12        C. transit in .u. consonantem ut quiesco quieui
13        pasco paui. in .x. dico dixi duco duxi. in .s.
14        parco parsi uel peperci. in .g. antecedente n.
15        ut quingenta et ango pro anco .C. ponitur [om(nem?)]
16        ante .m. ut pyracmon. ante .n. ut cnidus. an(te)
17        .L. ut claxus. an(te) .r. ut creber. C. Q. K. figura
18        nomine et compositione differunt. sono tam
19        in metro q(uam) in prosa non differunt. K. nullam
20        aliam uim habet q(uam) c. et .c. nullam alia(m) q(uam) .q.
21        ut quis cuius cui .c. tamen cum omnibus uo-
22        calibus et liquidis ponitur .k. sequente .a. uoca-
23        li poni non potest ut [c/k]artago et kaput. quae
24        tam per .k. q(uam) per .c. scribi possunt. Q. u(er)o scri-
25        benda est sequens .u. ante alteram uocalem in

Paleographic Features

1. The third word in line 1 is in – which illustrates how tricky it can be to distinguish i, m, n, and u in this hand, with the regular minims and diagonal strokes joining one minim to the next.

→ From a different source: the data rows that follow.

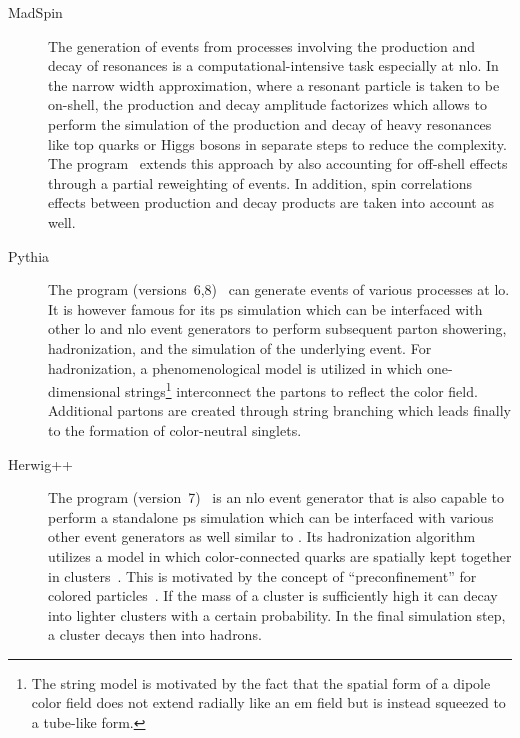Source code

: \begin{description}
\item[MadSpin] The generation of events from processes involving the production and decay of resonances is a computational-intensive task especially at \gls{nlo}. In the narrow width approximation, where a resonant particle is taken to be on-shell, the production and decay amplitude factorizes which allows to perform the simulation of the production and decay of heavy resonances like top quarks or Higgs bosons in separate steps to reduce the complexity. The \MADSPIN[format=hyperbf] program~\cite{Artoisenet:2012st} extends this approach by also accounting for off-shell effects through a partial reweighting of events. In addition, spin correlations effects between production and decay products are taken into account as well.

\item[Pythia] The \PYTHIA[format=hyperbf] program (versions~6,8)~\cite{Sjostrand:2006za,Sjostrand:2014zea} can generate events of various processes at \gls{lo}. It is however famous for its \gls{ps} simulation which can be interfaced with other \gls{lo} and \gls{nlo} event generators to perform subsequent parton showering, hadronization, and the simulation of the underlying event. For hadronization, a phenomenological model is utilized in which one-dimensional strings\footnote{The string model is motivated by the fact that the spatial form of a dipole color field does not extend radially like an \gls{em} field but is instead squeezed to a tube-like form.} interconnect the partons to reflect the color field. Additional partons are created through string branching which leads finally to the formation of color-neutral singlets.

\item[Herwig++] The \HERWIG[format=hyperbf] program (version~7)~\cite{Bellm:2015jjp} is an \gls{nlo} event generator that is also capable to perform a standalone \gls{ps} simulation which can be interfaced with various other event generators as well similar to \PYTHIA. Its hadronization algorithm utilizes a model in which color-connected quarks are spatially kept together in clusters~\cite{Webber:1983if}. This is motivated by the concept of ``preconfinement'' for colored particles~\cite{Amati:1979fg}. If the mass of a cluster is sufficiently high it can decay into lighter clusters with a certain probability. In the final simulation step, a cluster decays then into hadrons.
\end{description}


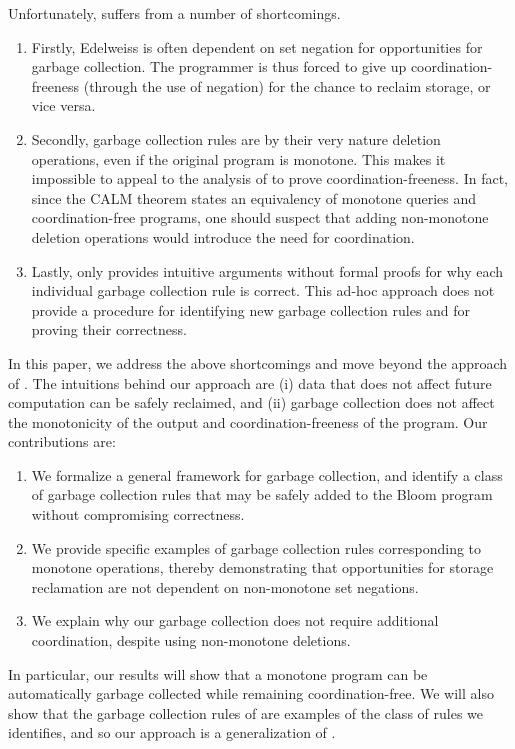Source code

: Unfortunately, \cite{conway2014edelweiss} suffers from a number of shortcomings.
\begin{enumerate}
\item Firstly, Edelweiss is often dependent on set negation for opportunities for garbage collection.
The programmer is thus forced to give up coordination-freeness (through the use of negation) for the chance to reclaim storage, or vice versa.
\item Secondly, garbage collection rules are by their very nature deletion operations, even if the original program is monotone.
This makes it impossible to appeal to the analysis of \cite{marczak2012confluence} to prove coordination-freeness.
In fact, since the CALM theorem states an equivalency of monotone queries and coordination-free programs, one should suspect that adding non-monotone deletion operations would introduce the need for coordination.
\item Lastly, \cite{conway2014edelweiss} only provides intuitive arguments without formal proofs for why each individual garbage collection rule is correct.
This ad-hoc approach does not provide a procedure for identifying new garbage collection rules and for proving their correctness.
\end{enumerate}

In this paper, we address the above shortcomings and move beyond the approach of \cite{conway2014edelweiss}.
The intuitions behind our approach are (i) data that does not affect future computation can be safely reclaimed, and (ii) garbage collection does not affect the monotonicity of the output and coordination-freeness of the program.
Our contributions are:
\begin{enumerate}
\item We formalize a general framework for garbage collection, and identify a class of garbage collection rules that may be safely added to the Bloom program without compromising correctness.
\item We provide specific examples of garbage collection rules corresponding to monotone operations, thereby demonstrating that opportunities for storage reclamation are not dependent on non-monotone set negations.
\item We explain why our garbage collection does not require additional coordination, despite using non-monotone deletions.
\end{enumerate}

In particular, our results will show that a monotone program can be automatically garbage collected while remaining coordination-free.
We will also show that the garbage collection rules of \cite{conway2014edelweiss} are examples of the class of rules we identifies, and so our approach is a generalization of \cite{conway2014edelweiss}.





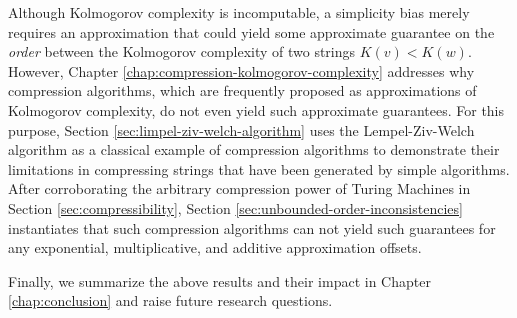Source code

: Although Kolmogorov complexity is incomputable, a simplicity bias merely requires an approximation that could yield some approximate guarantee on the \textit{order} between the Kolmogorov complexity of two strings $K(v)<K(w)$.
However, Chapter \ref{chap:compression-kolmogorov-complexity} addresses why compression algorithms, which are frequently proposed as approximations of Kolmogorov complexity, do not even yield such approximate guarantees.
For this purpose, Section \ref{sec:limpel-ziv-welch-algorithm} uses the Lempel-Ziv-Welch algorithm as a classical example of compression algorithms to demonstrate their limitations in compressing strings that have been generated by simple algorithms.
After corroborating the arbitrary compression power of Turing Machines in Section \ref{sec:compressibility}, Section \ref{sec:unbounded-order-inconsistencies} instantiates that such compression algorithms can not yield such guarantees for any exponential, multiplicative, and additive approximation offsets.

Finally, we summarize the above results and their impact in Chapter \ref{chap:conclusion} and raise future research questions.
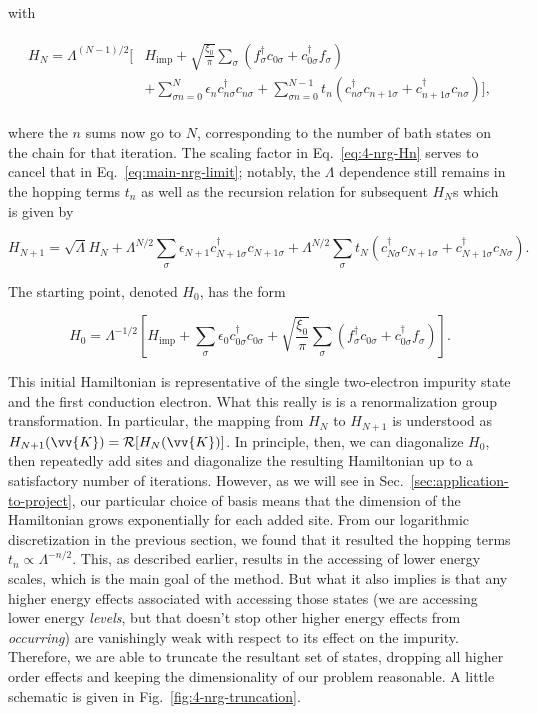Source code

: with

\begin{align}
\begin{split}
  H_N = \Lambda^{(N-1)/2} \Bigg[& H_{\mathrm{imp}} + \sqrt{\frac{\xi_0}{\pi}}\sum_\sigma \left(f^\dagger_\sigma c_{0\sigma} + c^\dagger_{0\sigma}f_\sigma\right) \\
  & + \sum_{\sigma n=0}^{N} \epsilon_n c^\dagger_{n\sigma}c_{n\sigma} + \sum_{\sigma n=0}^{N-1}t_n\left( c^\dagger_{n\sigma}c_{n+1\sigma} + c^\dagger_{n+1\sigma}c_{n\sigma} \right) \Bigg],
\end{split}\label{eq:4-nrg-Hn}
\end{align}

where the $n$ sums now go to $N$, corresponding to the number of bath states on the chain for that iteration. The scaling factor in Eq.~\eqref{eq:4-nrg-Hn} serves to cancel that in Eq.~\eqref{eq:main-nrg-limit}; notably, the $\Lambda$ dependence still remains in the hopping terms $t_n$ as well as the recursion relation for subsequent $H_N$s which is given by

\begin{equation}
  H_{N+1} = \sqrt{\Lambda}H_N + \Lambda^{N/2}\sum_\sigma \epsilon_{N+1}c^\dagger_{N+1\sigma}c_{N+1\sigma} + \Lambda^{N/2}\sum_\sigma t_N\left( c^\dagger_{N\sigma}c_{N+1\sigma} + c^\dagger_{N+1\sigma}c_{N\sigma} \right).
\end{equation}

The starting point, denoted $H_0$, has the form

\begin{equation}
  H_0 = \Lambda^{-1/2} \left[H_{\mathrm{imp}} + \sum_\sigma \epsilon_0 c^\dagger_{0\sigma}c_{0\sigma} + \sqrt{\frac{\xi_0}{\pi}} \sum_\sigma \left( f^\dagger_\sigma c_{0\sigma} + c^\dagger_{0\sigma}f_\sigma \right)\right].
\end{equation}

This initial Hamiltonian is representative of the single two-electron impurity state and the first conduction electron. What this really is is a renormalization group transformation. In particular, the mapping from $H_N$ to $H_{N+1}$ is understood as $H_{N+1}(\vv{K}) = \mathcal{R}[H_N(\vv{K})]$. In principle, then, we can diagonalize $H_0$, then repeatedly add sites and diagonalize the resulting Hamiltonian up to a satisfactory number of iterations. However, as we will see in Sec.~\ref{sec:application-to-project}, our particular choice of basis means that the dimension of the Hamiltonian grows exponentially for each added site. From our logarithmic discretization in the previous section, we found that it resulted the hopping terms $t_n \propto \Lambda^{-n/2}$. This, as described earlier, results in the accessing of lower energy scales, which is the main goal of the method. But what it also implies is that any higher energy effects associated with accessing those states (we are accessing lower energy \textit{levels}, but that doesn't stop other higher energy effects from \textit{occurring}) are vanishingly weak with respect to its effect on the impurity. Therefore, we are able to truncate the resultant set of states, dropping all higher order effects and keeping the dimensionality of our problem reasonable. A little schematic is given in Fig.~\ref{fig:4-nrg-truncation}.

2. In line 1, the first letter is B. with a point after it, and three words later is .c. set off by two points. In both cases, the text because the text is talking about the letter as a letter: "B changes into C, as in..." The scribe uses two points to set of a letter qua letter when it occurs in the middle of continuous text, and one point following such a letter if it appears at the beginning of a paragraph.

3. Line 1 contains several examples of long s and f with descenders but no loops on their ascenders.

4. globus, line 2: It's unclear what the scribe thought he was writing here, before he corrected the first letter of the word to a g.

5. Line 4, middle of the line: This scribe regularly marks monosyllable a with an acute accent. Marking monosyllabic words this way is a standard medieval practice, especially in scripts with less-regular word-spacing than Humanist scripts have.

6. Line 9, third word, is one of many examples on this page of the scribe not following what the text was telling him. The text is discussing what happens when b precedes f, but the scribe didn't copy abfero correctly on the first try.

7. Line 15, end of the line: The scribe appears to have written the abbreviation for omnem but then canceled it by expunctuation – putting dots under the letters to be deleted. We can hypothesize that he initially misread the ante that follows. Compare this scribe's usual abbreviation for ante, directly below.

8. Five lines from the bottom, third word: The scribe has dotted the i in cuius – a big help in distinguishing minims in this word. Dots (as opposed to strokes) over i are in general a 15th-century phenomenon.